_What you need to do_: Copy out all the lines in the records that include the word "узле".

------------------------------------------------------------------------

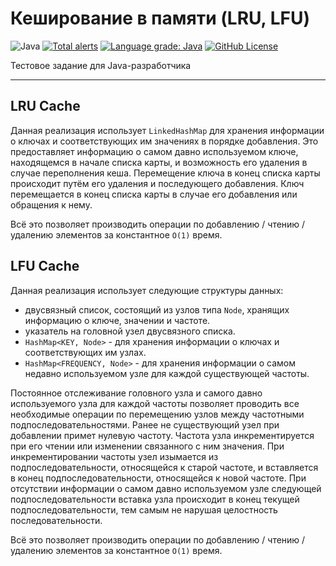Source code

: # Кеширование в памяти (LRU, LFU)

![Java](https://img.shields.io/badge/java-1.8-blue)
[![Total alerts](https://img.shields.io/lgtm/alerts/g/Paprikar/lru-lfu-cache-test-task-java.svg?logo=lgtm&logoWidth=18)](https://lgtm.com/projects/g/Paprikar/lru-lfu-cache-test-task-java/alerts/)
[![Language grade: Java](https://img.shields.io/lgtm/grade/java/g/Paprikar/lru-lfu-cache-test-task-java.svg?logo=lgtm&logoWidth=18)](https://lgtm.com/projects/g/Paprikar/lru-lfu-cache-test-task-java/context:java)
[![GitHub License](https://img.shields.io/badge/license-MIT-green)](LICENSE)

Тестовое задание для Java-разработчика

---

## LRU Cache

Данная реализация использует `LinkedHashMap` для хранения информации о ключах 
и соответствующих им значениях в порядке добавления.
Это предоставляет информацию о самом давно используемом ключе, находящемся в начале списка карты, 
и возможность его удаления в случае переполнения кеша.
Перемещение ключа в конец списка карты происходит путём его удаления и последующего добавления.
Ключ перемещается в конец списка карты в случае его добавления или обращения к нему.

Всё это позволяет производить операции по добавлению / чтению / удалению элементов за константное `O(1)` время.

## LFU Cache

Данная реализация использует следующие структуры данных:
 - двусвязный список, состоящий из узлов типа `Node`, хранящих информацию о ключе, значении и частоте.
 - указатель на головной узел двусвязного списка.
 - `HashMap<KEY, Node>` - для хранения информации о ключах и соответствующих им узлах.
 - `HashMap<FREQUENCY, Node>` - для хранения информации о самом недавно используемом узле 
 для каждой существующей частоты.

Постоянное отслеживание головного узла и самого давно используемого узла для каждой частоты 
позволяет проводить все необходимые операции по перемещению узлов между частотными подпоследовательностями.
Ранее не существующий узел при добавлении примет нулевую частоту.
Частота узла инкрементируется при его чтении или изменении связанного с ним значения.
При инкрементировании частоты узел изымается из подпоследовательности, относящейся к старой частоте,
и вставляется в конец подпоследовательности, относящейся к новой частоте.
При отсутствии информации о самом давно используемом узле следующей подпоследовательности
вставка узла происходит в конец текущей подпоследовательности, тем самым не нарушая целостность последовательности.

Всё это позволяет производить операции по добавлению / чтению / удалению элементов за константное `O(1)` время.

------------------------------------------------------------------------

_Response_:
 - `HashMap<FREQUENCY, Node>` - для хранения информации о самом недавно используемом узле 
При отсутствии информации о самом давно используемом узле следующей подпоследовательности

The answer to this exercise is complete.